(WHAT YOU SHOULD DO)
The number of lines below containing the word "only" is all that should be returned.

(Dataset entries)
- - -
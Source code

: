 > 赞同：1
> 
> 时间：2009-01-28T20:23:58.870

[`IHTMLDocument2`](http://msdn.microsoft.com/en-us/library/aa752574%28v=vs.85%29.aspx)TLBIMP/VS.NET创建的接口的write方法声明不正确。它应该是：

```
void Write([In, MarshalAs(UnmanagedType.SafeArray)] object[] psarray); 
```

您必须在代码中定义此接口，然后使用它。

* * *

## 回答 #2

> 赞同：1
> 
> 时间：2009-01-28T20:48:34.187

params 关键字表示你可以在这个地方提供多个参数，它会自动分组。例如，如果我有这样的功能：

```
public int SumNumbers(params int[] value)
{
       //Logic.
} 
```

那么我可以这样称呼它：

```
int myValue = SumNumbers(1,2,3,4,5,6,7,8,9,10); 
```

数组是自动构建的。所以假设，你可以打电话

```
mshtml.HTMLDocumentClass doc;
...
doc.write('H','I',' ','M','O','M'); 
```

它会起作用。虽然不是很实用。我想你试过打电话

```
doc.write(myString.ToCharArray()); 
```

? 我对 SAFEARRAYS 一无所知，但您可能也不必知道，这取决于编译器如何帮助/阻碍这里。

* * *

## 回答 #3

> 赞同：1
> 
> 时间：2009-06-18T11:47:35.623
- - -
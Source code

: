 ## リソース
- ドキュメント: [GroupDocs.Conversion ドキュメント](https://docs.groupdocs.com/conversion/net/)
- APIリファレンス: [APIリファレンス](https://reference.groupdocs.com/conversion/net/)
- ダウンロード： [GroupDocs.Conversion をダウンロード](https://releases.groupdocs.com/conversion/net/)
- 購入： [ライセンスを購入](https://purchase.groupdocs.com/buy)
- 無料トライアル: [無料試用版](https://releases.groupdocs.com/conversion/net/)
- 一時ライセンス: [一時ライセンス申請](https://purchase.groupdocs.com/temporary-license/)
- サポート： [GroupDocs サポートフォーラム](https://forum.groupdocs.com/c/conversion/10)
- - -
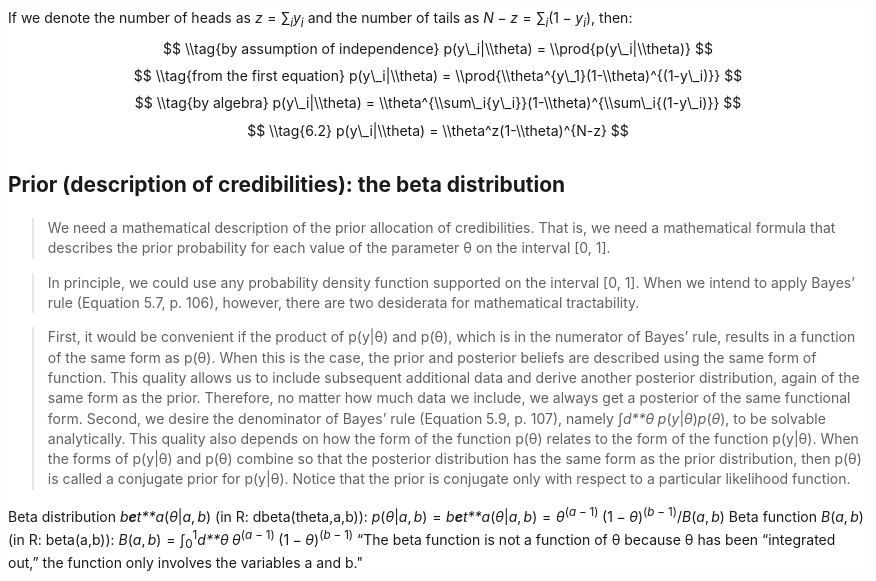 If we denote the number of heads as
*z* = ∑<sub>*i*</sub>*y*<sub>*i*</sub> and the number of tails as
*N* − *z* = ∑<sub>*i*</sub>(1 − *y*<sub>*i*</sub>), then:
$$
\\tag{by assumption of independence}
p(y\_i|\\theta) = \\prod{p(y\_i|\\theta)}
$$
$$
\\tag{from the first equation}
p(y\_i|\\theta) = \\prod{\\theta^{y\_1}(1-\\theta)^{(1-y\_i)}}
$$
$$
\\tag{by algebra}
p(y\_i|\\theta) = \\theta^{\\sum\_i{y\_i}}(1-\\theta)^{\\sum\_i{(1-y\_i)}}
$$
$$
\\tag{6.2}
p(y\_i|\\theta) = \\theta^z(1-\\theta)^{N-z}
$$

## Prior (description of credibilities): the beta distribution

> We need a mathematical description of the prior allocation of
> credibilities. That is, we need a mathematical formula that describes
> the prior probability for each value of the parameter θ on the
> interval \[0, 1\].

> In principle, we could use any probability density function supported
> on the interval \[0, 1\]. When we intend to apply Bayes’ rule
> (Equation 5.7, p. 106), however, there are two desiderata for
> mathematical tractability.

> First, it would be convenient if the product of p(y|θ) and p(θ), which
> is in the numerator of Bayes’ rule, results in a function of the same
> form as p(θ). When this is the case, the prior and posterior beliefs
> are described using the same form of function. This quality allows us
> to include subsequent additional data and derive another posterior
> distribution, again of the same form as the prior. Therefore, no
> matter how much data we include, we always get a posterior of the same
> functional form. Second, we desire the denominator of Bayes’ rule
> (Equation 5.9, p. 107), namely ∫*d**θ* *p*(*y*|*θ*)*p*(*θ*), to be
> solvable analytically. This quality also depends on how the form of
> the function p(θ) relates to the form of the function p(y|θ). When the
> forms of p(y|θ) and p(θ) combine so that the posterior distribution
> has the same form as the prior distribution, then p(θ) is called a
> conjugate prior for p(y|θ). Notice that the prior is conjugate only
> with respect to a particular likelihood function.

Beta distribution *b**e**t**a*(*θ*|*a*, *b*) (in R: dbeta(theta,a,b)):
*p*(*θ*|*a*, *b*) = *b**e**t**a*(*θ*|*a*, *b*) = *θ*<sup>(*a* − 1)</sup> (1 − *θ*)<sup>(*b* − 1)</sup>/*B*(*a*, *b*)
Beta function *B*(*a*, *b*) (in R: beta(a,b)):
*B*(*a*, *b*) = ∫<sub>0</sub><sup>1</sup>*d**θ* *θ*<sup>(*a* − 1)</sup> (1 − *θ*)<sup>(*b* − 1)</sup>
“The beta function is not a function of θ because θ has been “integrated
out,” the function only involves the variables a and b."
- - -
(ANSWER SPACE)
2